Joie et douleur, Freudvoll und Leidvoll, Jonas Kaufmann et Helmut Deutsch pour un voyage en première classe avec Franz Liszt

Joie et douleur, Freudvoll und Leidvoll

Le nouveau CD de Jonas Kaufmann et Helmut Deutsch

20 Lieder de Franz Liszt

Cet envoûtant enregistrement a été réalisé en juin 2020, après les mois de confinement dur qui avait interdit toute forme de musique vivante, alors que les théâtres ne rouvraient leurs scène que pour des prestations sans public. On y sent la tristesse, la rage, la détermination de rester vivants à tout prix, et d’y incarner des chants magnifiques en donnant sens à chacune des paroles, à chacune des situations, à chacune des légendes ou petites histoires racontées en quelques phrases. 

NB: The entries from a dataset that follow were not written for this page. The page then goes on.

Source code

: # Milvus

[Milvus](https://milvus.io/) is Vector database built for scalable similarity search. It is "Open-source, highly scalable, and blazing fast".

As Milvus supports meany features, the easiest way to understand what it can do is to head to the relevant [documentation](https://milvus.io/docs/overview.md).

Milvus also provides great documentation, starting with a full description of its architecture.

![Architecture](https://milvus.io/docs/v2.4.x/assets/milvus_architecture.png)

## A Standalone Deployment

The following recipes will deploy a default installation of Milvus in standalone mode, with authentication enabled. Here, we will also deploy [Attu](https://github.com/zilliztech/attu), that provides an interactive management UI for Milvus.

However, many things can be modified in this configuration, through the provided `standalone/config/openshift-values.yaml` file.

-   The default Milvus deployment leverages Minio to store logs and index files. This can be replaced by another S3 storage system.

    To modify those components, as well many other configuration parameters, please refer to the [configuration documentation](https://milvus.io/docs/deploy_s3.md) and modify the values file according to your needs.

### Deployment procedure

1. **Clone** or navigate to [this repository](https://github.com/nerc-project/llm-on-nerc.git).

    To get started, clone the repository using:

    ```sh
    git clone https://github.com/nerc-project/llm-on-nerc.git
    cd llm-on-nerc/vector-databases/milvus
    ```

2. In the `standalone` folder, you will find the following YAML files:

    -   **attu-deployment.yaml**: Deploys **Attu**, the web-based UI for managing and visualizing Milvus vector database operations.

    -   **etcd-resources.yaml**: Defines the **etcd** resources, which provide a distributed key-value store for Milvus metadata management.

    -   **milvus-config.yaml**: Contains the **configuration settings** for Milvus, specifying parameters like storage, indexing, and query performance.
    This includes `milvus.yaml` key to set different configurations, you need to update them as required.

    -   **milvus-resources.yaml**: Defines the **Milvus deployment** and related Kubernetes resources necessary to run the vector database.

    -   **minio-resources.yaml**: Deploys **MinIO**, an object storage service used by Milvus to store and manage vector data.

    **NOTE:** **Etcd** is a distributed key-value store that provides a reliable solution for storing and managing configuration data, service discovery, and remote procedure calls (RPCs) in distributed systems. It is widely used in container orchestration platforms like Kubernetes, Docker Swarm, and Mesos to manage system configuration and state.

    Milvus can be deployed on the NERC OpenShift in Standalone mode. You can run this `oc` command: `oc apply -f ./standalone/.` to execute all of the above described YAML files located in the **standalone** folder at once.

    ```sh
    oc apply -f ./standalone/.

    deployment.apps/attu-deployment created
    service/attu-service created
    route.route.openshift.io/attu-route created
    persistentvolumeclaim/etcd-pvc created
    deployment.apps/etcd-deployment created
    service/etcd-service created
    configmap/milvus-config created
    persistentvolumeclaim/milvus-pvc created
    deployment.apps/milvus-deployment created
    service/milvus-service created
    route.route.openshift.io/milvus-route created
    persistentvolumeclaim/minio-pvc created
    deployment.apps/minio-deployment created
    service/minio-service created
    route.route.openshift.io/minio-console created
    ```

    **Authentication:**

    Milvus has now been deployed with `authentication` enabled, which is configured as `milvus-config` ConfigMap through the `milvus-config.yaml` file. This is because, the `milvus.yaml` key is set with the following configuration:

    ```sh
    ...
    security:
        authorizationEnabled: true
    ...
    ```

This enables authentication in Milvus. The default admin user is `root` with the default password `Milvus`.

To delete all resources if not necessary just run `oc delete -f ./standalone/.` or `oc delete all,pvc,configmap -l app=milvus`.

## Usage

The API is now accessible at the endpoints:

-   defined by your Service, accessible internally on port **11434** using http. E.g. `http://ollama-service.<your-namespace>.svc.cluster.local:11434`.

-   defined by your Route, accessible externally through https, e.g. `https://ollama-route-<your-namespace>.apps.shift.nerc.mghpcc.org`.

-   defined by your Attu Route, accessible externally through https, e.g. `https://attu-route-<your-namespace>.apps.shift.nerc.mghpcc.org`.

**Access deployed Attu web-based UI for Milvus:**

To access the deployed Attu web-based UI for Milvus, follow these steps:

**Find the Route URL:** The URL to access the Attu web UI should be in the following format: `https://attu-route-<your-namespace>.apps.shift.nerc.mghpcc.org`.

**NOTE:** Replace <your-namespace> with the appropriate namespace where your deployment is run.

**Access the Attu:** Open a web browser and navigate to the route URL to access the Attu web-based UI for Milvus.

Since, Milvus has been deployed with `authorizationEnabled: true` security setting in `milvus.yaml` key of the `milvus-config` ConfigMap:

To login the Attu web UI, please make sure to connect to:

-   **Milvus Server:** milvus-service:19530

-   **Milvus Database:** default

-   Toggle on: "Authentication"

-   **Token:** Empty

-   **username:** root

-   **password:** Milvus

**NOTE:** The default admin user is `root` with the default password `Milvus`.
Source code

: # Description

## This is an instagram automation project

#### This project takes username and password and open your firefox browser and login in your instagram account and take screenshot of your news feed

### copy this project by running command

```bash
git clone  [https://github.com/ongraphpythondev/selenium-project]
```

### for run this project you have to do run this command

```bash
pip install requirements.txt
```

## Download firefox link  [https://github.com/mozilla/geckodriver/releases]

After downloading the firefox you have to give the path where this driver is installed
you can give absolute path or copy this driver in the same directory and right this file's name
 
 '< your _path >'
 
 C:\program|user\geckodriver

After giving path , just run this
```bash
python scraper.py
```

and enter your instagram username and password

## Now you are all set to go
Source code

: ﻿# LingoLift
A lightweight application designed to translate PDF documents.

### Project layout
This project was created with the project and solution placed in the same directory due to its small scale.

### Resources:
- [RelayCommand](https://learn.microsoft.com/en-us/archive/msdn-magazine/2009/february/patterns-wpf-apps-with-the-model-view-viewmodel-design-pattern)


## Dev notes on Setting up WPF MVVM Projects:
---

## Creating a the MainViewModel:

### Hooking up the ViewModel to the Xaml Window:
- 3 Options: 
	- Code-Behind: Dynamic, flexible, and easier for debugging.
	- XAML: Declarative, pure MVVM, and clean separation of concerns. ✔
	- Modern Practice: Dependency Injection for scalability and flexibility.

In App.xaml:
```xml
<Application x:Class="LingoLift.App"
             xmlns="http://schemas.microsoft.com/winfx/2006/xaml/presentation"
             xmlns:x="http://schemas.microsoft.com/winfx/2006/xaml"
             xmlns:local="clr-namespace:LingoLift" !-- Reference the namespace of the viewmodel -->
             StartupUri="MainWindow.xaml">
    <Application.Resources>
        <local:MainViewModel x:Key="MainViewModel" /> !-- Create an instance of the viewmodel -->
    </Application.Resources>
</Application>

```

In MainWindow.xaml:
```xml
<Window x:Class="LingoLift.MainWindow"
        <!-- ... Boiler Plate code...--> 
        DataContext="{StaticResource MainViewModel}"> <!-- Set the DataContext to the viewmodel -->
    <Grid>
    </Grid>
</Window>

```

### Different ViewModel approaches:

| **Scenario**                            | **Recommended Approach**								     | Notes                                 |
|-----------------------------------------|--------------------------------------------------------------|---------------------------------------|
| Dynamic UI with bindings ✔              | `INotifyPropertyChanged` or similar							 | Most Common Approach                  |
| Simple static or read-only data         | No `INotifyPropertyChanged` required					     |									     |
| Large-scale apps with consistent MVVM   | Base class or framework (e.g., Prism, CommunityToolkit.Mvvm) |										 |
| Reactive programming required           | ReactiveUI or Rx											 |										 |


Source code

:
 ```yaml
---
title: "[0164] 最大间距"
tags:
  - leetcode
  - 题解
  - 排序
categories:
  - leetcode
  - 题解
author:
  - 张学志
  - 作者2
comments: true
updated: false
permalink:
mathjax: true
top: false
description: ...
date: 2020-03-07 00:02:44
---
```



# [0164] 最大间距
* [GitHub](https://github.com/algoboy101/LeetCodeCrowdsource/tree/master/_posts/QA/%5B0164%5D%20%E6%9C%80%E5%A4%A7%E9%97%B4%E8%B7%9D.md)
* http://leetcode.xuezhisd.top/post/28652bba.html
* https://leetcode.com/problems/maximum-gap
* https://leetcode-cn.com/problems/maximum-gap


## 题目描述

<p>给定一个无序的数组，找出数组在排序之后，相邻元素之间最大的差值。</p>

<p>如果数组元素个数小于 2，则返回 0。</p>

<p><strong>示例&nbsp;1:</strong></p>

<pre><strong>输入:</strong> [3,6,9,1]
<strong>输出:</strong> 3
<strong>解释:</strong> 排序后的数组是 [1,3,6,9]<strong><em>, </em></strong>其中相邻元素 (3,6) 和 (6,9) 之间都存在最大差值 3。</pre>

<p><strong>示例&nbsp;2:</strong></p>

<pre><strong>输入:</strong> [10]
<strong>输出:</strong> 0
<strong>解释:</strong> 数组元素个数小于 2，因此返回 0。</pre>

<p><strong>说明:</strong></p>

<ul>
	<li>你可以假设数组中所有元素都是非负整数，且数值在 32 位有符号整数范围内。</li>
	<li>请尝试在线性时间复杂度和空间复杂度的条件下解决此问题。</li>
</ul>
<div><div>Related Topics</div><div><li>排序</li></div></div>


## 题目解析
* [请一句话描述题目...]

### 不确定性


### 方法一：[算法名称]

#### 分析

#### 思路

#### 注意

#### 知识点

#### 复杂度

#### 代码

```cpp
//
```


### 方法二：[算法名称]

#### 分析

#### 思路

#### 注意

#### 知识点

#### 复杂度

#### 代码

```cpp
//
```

On se rappelle qu'Helmut Deutsch fut le professeur de Lied du jeune Jonas Kaufmann à la Haute école de musique de Munich, qu'il avait le privilège de choisir ses élèves et que leur première rencontre fut le début d'une très longue collaboration qu'aucun des deux ne pouvait imaginer à l'époque, celle d'un grand pianiste spécialisé dans l'art du Lied et d'un grand ténor, qui en donne une interprétation comme toujours très personnelle. Deux véritables orfèvres au service d'un répertoire difficile, celui du Lied chez Franz Liszt.

C’était un vieux rêve exprimé souvent par le pianiste Helmut Deutsch, que celui de réaliser un enregistrement complet de Lieder de Franz Liszt. Lui-même pianiste virtuose, ayant écrit parmi les plus belles pages de cet instrument qui n’avait aucun secret pour lui, ses Lieder ne pouvaient que faire la part belle et soigner la portée du piano.

Nous avons donc un véritable duo s’attaquant à part égale et non dans le jeu « chanteur/accompagnement », à ces Lieder expressifs et romantiques, qui racontent en quelques mots de poète, ce que sont les sentiments, les colères, les amours, la peine, la joie… Il faut tout l’art complexe d’un chanteur d’opéra rompu au Lied, tout le talent d’un pianiste capable de s’affronter aux partitions les plus complexes et toute la complicité des deux pour parvenir à un produit aussi attachant, fascinant, bouleversant.

Jonas Kaufmann n’est plus le chanteur de leurs débuts ensemble, des Lieder de Strauss (2006) ou de la Belle Meunière (2008). Helmut Deutsch a enrichi son interprétation, en phase avec les évolutions vocales magistrales de Kaufmann dont la voix s’est élargie et amplifiée, avec les expériences Wagner (celui des Wesendonck Lieder comme de son récent Tristan ou de son actuelle interprétation de Siegmud), Strauss et Korngold (on pense à son "Paul") notamment, sans perdre de sa douceur lyrique aux passages les plus calmes, ni de son legato ou de ses aigus, mais gagnant singulièrement de la puissance et de la beauté dans les graves et une faculté de soigner les "attaques" qui lui permet d'exprimer la colère avec fougue tout en maitrisant les retours au calme.

Ces deux-là travaillent ensemble depuis des décennies, toujours avec bonheur, cette fois avec une audace incontestable dont il faut saluer bien bas la réussite.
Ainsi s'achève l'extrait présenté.